I got a call last night that my cousin is declining rapidly. He and I were never close but it was more that we didn’t understand each other or we’ve been on different wavelengths than anything else.
He’s always been super-smart. He took a degree in Rhetoric, which is speech. He taught advanced, super smart students in Reno in the Gateway program. He loved science. He loved hiking in the Sierras. He loved mountain climbing.
He is tall and thin, light-haired with blue eyes. His face is more rounded than angular, and our family has a pattern of angular, round, angular, round. You can see this pattern in all the children in several generations – as far back as we have pictures. He was the second son, and his face was rounded.
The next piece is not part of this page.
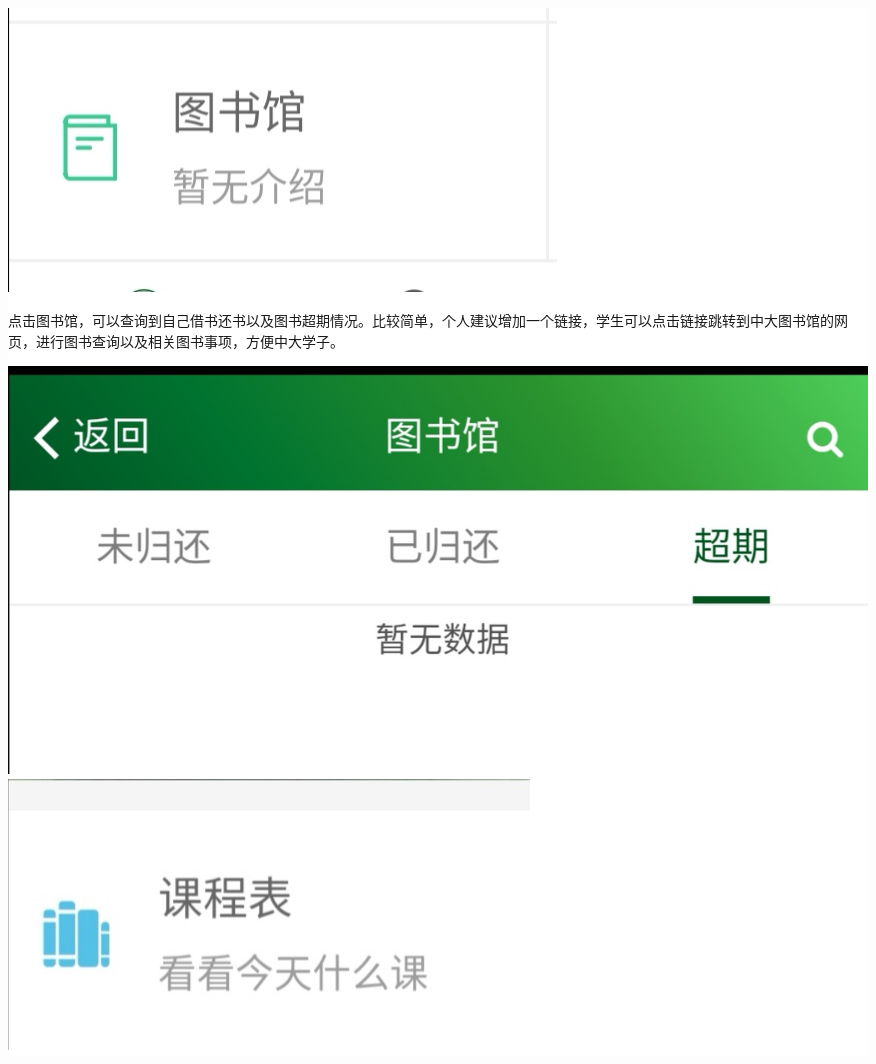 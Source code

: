    ![](picture/3.jpg) <br>

   点击图书馆，可以查询到自己借书还书以及图书超期情况。比较简单，个人建议增加一个链接，学生可以点击链接跳转到中大图书馆的网页，进行图书查询以及相关图书事项，方便中大学子。

  ![](picture/15.jpg)
   ![](picture/11.jpg) <br>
I find a kind of synchronicity in the idea that he has a brain tumor that is particularly aggressive. It’s taking his brain, his mind. He lost speech sometime in the past week, according to my information. As a Gemini, I’m sure that’s particularly hard for his family. For him I’m not so sure. I think he knows that he’s done.
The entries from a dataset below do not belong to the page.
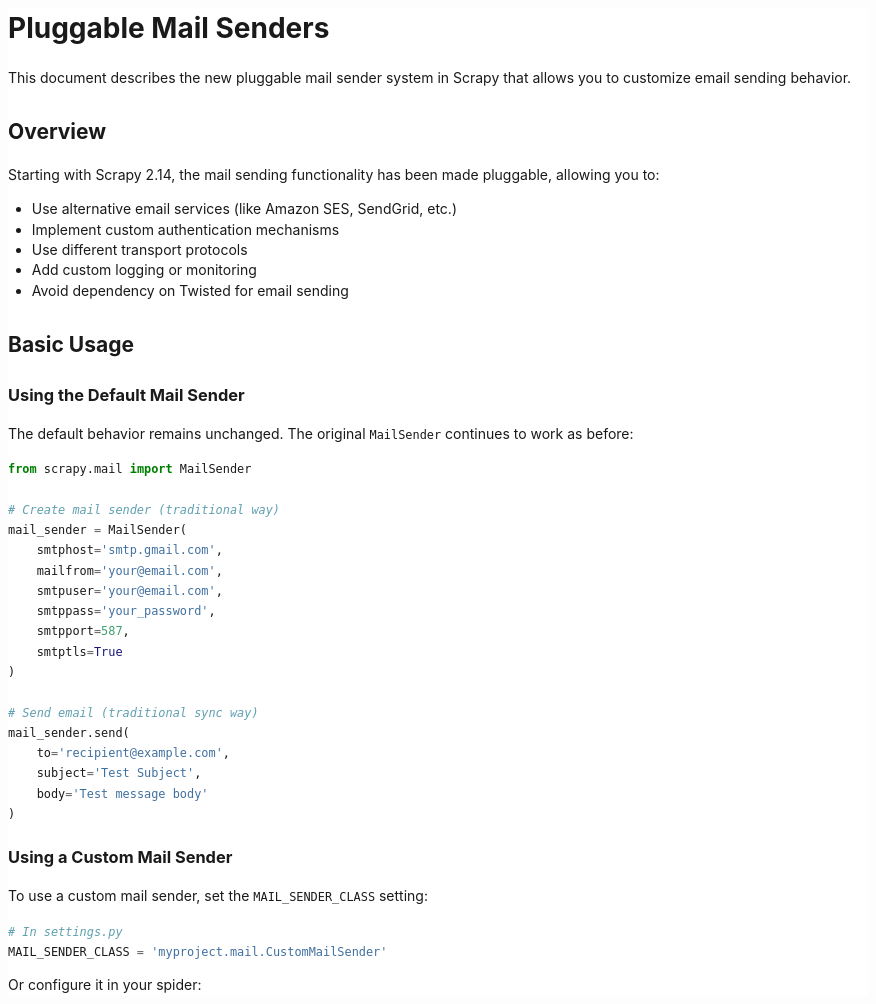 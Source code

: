 # Pluggable Mail Senders

This document describes the new pluggable mail sender system in Scrapy that allows you to customize email sending behavior.

## Overview

Starting with Scrapy 2.14, the mail sending functionality has been made pluggable, allowing you to:

- Use alternative email services (like Amazon SES, SendGrid, etc.)
- Implement custom authentication mechanisms
- Use different transport protocols
- Add custom logging or monitoring
- Avoid dependency on Twisted for email sending

## Basic Usage

### Using the Default Mail Sender

The default behavior remains unchanged. The original `MailSender` continues to work as before:

```python
from scrapy.mail import MailSender

# Create mail sender (traditional way)
mail_sender = MailSender(
    smtphost='smtp.gmail.com',
    mailfrom='your@email.com',
    smtpuser='your@email.com',
    smtppass='your_password',
    smtpport=587,
    smtptls=True
)

# Send email (traditional sync way)
mail_sender.send(
    to='recipient@example.com',
    subject='Test Subject',
    body='Test message body'
)
```

### Using a Custom Mail Sender

To use a custom mail sender, set the `MAIL_SENDER_CLASS` setting:

```python
# In settings.py
MAIL_SENDER_CLASS = 'myproject.mail.CustomMailSender'
```

Or configure it in your spider:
There’s always been an unearthly quality about him. Sort of angelic. I sometimes look for the wings.
With my philosophy and point of view in spiritual matters, I think his spirit has outgrown his body, so it’s time to move on. He will always love his wife and children. He will always love the Sierras. And I expect he will hang around for a while till things settle down for them, but he has other things to do, too.
I also think that it’s peculiar that I only learned about the severity of his condition on the Lion’s Gate (8/8/2020).
He’s only three years older than me.
With the lockdowns, few of us will be able to attend a memorial anytime soon. That is the biggest blow. We can’t say good-bye properly.
Grief has touched me too often in the past few years. I’m tired of it.